An Hybrid Approach to Author Verification
Author: oaikumariegbe
— class competition — 6 min read| Leaderboard score | 0.65 |
|---|---|
| Leaderboard team name | Oghenevovwe Ikumariegbe |
| Kaggle username | abbyogv |
| Code Repository URL | https://github.com/uazhlt-ms-program/ling-582-fall-2025-class-competition-code-Abby-OGV |
Task summary
Introduction
The task, which is commonly known as author verification in the field of Natural Language Processing, is one whose objective is to determine whether two (or more) snippets of text were written by the same author. Unlike authorship attribution, where the goal is to select the most likely author from a predefined set of candidates, author verification operates in an open-set scenario: deciding whether two documents share authorship without relying on a closed list of known writers. to the same author or not. A closely related task, author profiling, extends author verification to infer latent characteristics of an author&emdash;such as age, gender, native language, or personality traits&emdash; purely from linguistic patterns.
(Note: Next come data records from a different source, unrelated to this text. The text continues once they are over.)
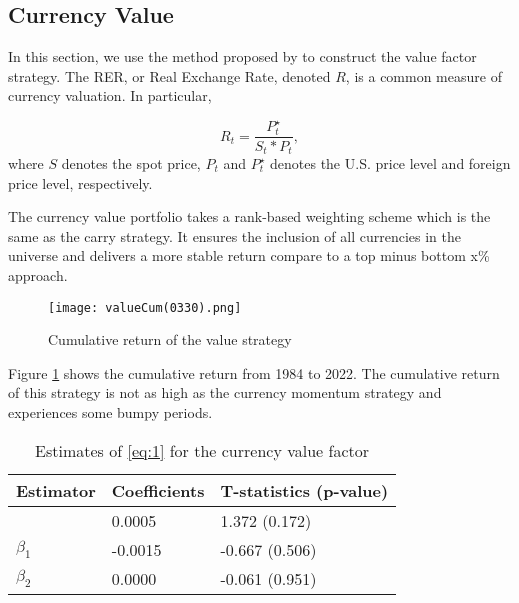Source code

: \documentclass[12pt,a4paper]{article}
\begin{document}
\subsection{Currency Value}
In this section, we use the method proposed by \citet*{MSSS2017} to construct the value factor strategy. The RER, or Real Exchange Rate, denoted $R$, is a common measure of currency valuation. 
In particular, 

\begin{equation}
	R_{t} = \frac{P_{t}^{\star}}{S_{t}*P_{t}}, 
\end{equation}
where $S$ denotes the spot price, $P_{t}$ and $P_{t}^{\star}$
denotes the U.S. price level and foreign price level, respectively. 

The currency value portfolio takes a rank-based weighting scheme which is the same as the \citet*{KMMV2018} carry strategy. 
It ensures the inclusion of all currencies in the universe 
and delivers a more stable return compare to a top minus bottom x\% approach. 

\begin{figure}
	\texttt{[image: valueCum(0330).png]}
	\caption{Cumulative return of the value strategy}
\label{fig:valueCum}
\end{figure}

Figure \ref{fig:valueCum} shows the cumulative return from 1984 to 2022. The cumulative return
of this strategy is not as high as the currency momentum strategy and experiences some bumpy periods. 

\begin{table}[!htb]
	
	\caption{Estimates of \ref{eq:1} for the currency value factor} 
	
	\leftskip=0.75cm\rightskip=0.75cm
	\footnotesize
	
	\centering
	
	\begin{footnotesize}
		
		\begin{tabular}{L{2cm}C{2cm}C{4cm}}
			\toprule
			Estimator &  Coefficients & T-statistics (p-value)    \\
			\midrule
			& 0.0005 & 1.372 (0.172)\\
			$\beta_{1}$ & -0.0015 & -0.667 (0.506)\\
			$\beta_{2}$ & 0.0000 & -0.061 (0.951)\\
			\bottomrule
		\end{tabular}
		
	\end{footnotesize}
	
\label{table:valueHypo}
\end{table}
\end{document}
These tasks share the broad aim of uncovering stylistic signals in text, and have practical uses in digital forensics, cybersecurity, plagiarism detection, among other. However, they can be challenging to accomplish for a number of reasons:
i. An author's style can be subtle and vary across topics and genres (even by the same author)
ii. Stylistic signals extend beyond semantic similarity, therefore adding to its complexity.
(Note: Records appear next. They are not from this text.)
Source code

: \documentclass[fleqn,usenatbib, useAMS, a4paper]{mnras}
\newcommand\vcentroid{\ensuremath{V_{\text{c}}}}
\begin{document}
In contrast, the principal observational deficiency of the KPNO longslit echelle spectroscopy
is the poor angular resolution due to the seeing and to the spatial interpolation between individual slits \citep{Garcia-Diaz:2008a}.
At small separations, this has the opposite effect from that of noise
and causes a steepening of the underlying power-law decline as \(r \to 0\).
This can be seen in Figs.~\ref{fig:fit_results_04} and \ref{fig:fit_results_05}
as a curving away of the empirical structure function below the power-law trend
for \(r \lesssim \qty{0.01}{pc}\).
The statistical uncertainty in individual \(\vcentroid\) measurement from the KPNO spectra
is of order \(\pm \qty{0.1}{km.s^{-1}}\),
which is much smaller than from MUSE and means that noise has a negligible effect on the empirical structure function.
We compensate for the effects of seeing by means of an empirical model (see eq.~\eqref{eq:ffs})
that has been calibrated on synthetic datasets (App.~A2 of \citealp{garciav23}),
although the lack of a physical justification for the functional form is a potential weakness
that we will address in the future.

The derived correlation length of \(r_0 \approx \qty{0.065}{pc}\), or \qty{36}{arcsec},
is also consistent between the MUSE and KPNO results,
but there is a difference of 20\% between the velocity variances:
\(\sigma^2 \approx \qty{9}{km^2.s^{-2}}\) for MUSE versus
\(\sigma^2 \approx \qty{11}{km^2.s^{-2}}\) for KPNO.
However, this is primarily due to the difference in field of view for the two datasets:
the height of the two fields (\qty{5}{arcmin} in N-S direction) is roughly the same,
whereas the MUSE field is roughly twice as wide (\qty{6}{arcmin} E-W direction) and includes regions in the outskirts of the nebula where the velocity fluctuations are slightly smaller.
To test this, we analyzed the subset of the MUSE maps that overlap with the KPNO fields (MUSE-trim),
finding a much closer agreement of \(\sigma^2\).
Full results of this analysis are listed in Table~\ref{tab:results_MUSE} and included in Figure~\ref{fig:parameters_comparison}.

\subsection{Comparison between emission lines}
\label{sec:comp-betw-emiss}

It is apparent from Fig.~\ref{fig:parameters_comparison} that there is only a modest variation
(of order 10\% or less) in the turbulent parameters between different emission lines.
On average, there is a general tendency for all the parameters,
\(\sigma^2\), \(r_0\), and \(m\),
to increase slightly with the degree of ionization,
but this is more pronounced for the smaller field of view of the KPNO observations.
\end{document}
iii. Limited and noisy data, which is needed to generalizing to unknown authors' styles.
Author verification, which is the focus of this blog, is a binary classification task with 0 corresponding to 'Not the same author' and 1 to 'Same author'. The dataset provided consists of 1601 training instances and 899 (80%) test instances. I go into more details on the dataset in the Exploratory Data Analysis section.
Related Work and State of the Art Approaches
Classical approaches to author verification relied heavily on stylometry, focusing on manually crafted linguistic features: distribution of function words, character n‑grams, POS tags, and other style markers, combined with distance measures or supervised classifiers. With the rise of deep learning and neural architectures&emdash;first CNNs and RNNs, and later transformers&emdash;have become more prominent in the task.
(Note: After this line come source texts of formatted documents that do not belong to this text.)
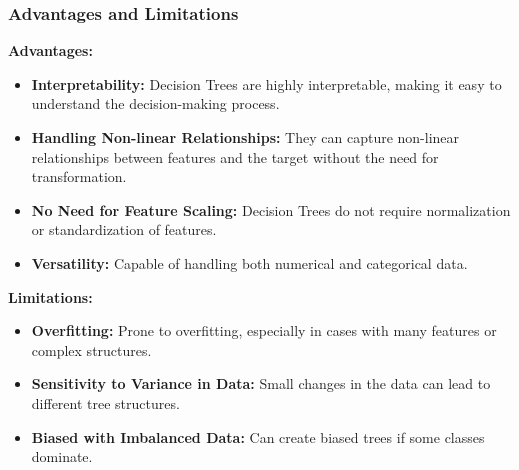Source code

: \documentclass[letterpaper,10pt]{article}
\begin{document}
\subsubsection{Advantages and Limitations}
\textbf{Advantages:}
\begin{itemize}
    \item \textbf{Interpretability:} Decision Trees are highly interpretable, making it easy to understand the decision-making process.
    \item \textbf{Handling Non-linear Relationships:} They can capture non-linear relationships between features and the target without the need for transformation.
    \item \textbf{No Need for Feature Scaling:} Decision Trees do not require normalization or standardization of features.
    \item \textbf{Versatility:} Capable of handling both numerical and categorical data.
\end{itemize}

\textbf{Limitations:}
\begin{itemize}
    \item \textbf{Overfitting:} Prone to overfitting, especially in cases with many features or complex structures.
    \item \textbf{Sensitivity to Variance in Data:} Small changes in the data can lead to different tree structures.
    \item \textbf{Biased with Imbalanced Data:} Can create biased trees if some classes dominate.
\end{itemize}
\end{document}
Pretrained language models such as BERT, RoBERTa, and ELECTRA have been fine-tuned for author verification [Nguyen et al., van Leeuwen et al.]. In parallel, contrastive and pairwise training objectives have been have been specialized for this task, more explicitly model authorship similarity, encouraging embeddings of texts by the same author to cluster together while pushing apart those from different authors.
Benchmark datasets and standardized evaluations have also played a crucial role. In particular, the PAN have established widely used benchmarks for author verification, enabling the comparison of methods across domains, and levels of stylistic difficulty.
Exploratory data analysis
The initial provided dataset consisted of 1601 examples, which I split into train and val using a test_size of 0.08 and setting a seed for reproducibility. In addition to the data set, I generated my data from Gutenberg books and created a balanced set by augmenting it with the original dataset.
The table below shows the basic statistics of the dataset.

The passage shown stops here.